The Euphrates marks a “deconfliction” line between Russia-backed pro-Assad forces and the U.S.-backed SDF. U.S. and Russian forces are in regular communication with each other to avoid unintended military confrontation in the region.
Although the exact size and composition of the forces crossing the Euphrates that night is in dispute, the fact of the crossing and the presence of Wagner Group mercenaries is not. Nevertheless, Defense Secretary Jim Mattis said last week, when U.S. military personnel contacted their Russian counterparts about the contingent bearing down on the SDF base, the Russians said they “weren’t their forces.”
Perhaps this was a mask on a deliberate Russian probe of U.S. and SDF commitments to the base and to securing oil facilities on that side of the river. Perhaps the Wagner Group paramilitary operatives were exceeding their instructions or freelancing. Perhaps the operation was not primarily a Wagner Group affair. Mr. Mattis, who always speaks carefully, said: “I have no evidence that they were being dishonest and that they knew, in fact, these forces were theirs.”

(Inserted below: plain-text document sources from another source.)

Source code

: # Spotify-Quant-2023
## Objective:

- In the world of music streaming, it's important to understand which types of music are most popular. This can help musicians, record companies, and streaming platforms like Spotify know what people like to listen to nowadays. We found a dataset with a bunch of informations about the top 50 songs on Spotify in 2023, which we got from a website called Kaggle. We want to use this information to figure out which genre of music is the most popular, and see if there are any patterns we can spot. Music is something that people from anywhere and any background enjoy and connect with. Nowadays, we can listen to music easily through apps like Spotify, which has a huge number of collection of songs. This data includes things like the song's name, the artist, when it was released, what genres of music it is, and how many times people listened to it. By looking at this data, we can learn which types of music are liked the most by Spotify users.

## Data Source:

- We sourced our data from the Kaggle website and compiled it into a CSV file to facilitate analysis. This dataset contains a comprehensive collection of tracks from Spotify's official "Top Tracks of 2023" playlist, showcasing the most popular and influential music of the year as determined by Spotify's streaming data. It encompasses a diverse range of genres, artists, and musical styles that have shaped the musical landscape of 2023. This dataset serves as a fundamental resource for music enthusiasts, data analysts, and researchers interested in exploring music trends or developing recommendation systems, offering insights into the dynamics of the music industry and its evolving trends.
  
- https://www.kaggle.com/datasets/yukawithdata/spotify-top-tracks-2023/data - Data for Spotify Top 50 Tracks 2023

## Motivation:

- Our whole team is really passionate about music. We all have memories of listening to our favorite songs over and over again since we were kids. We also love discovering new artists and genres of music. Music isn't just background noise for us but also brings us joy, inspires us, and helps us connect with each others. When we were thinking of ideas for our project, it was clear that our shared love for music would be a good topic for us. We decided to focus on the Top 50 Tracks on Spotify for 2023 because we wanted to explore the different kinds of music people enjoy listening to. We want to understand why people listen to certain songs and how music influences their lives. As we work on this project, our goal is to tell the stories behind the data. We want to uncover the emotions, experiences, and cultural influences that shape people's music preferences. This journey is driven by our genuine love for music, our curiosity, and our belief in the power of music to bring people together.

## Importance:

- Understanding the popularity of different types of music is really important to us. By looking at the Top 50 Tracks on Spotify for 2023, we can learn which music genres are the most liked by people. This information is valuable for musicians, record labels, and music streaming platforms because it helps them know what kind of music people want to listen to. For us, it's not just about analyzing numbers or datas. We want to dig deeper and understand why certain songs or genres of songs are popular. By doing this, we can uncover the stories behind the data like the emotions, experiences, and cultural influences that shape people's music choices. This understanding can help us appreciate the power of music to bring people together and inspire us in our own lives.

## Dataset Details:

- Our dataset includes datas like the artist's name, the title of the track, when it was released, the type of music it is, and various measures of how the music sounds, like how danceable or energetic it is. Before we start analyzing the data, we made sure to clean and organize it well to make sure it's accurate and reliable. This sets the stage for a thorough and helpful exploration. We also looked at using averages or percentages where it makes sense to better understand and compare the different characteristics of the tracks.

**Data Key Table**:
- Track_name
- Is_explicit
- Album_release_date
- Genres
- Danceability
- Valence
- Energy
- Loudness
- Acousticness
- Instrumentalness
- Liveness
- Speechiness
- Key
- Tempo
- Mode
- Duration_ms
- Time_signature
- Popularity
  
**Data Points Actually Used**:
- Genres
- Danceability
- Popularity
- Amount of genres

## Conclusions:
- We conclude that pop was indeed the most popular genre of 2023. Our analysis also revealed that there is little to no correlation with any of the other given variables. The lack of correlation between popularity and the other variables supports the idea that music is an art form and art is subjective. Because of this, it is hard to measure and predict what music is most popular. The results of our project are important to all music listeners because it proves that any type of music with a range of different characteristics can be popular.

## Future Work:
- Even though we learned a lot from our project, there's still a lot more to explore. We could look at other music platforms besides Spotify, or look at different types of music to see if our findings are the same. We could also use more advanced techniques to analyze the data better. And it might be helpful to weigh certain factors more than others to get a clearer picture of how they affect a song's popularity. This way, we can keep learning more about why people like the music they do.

But if the Russian disavowal was intended to sow confusion, it failed. The U.S. attacked the advancing force by air, halting its advance and destroying much of it. Casualty estimates range from dozens to several hundred killed, including unknown numbers of Russians. Russia, in the months since, has lodged no significant public protest.
The message is this: If you are responding to little green men who—without acknowledgment of their state sponsorship—have turned up in your territory or are crossing into it, you should act at once to repel them, rather than scratching your head in puzzlement while they establish their presence. A “deconfliction line” is not an international border, but the principle is similar.
It’s unlikely that the U.S. military attacked the force advancing on the SDF base to make this broader point. But it seems to have been made anyway, even though the Russians and Iranian-backed pro-Assad forces seem intent on continuing to test U.S. resolve, in Syria and elsewhere.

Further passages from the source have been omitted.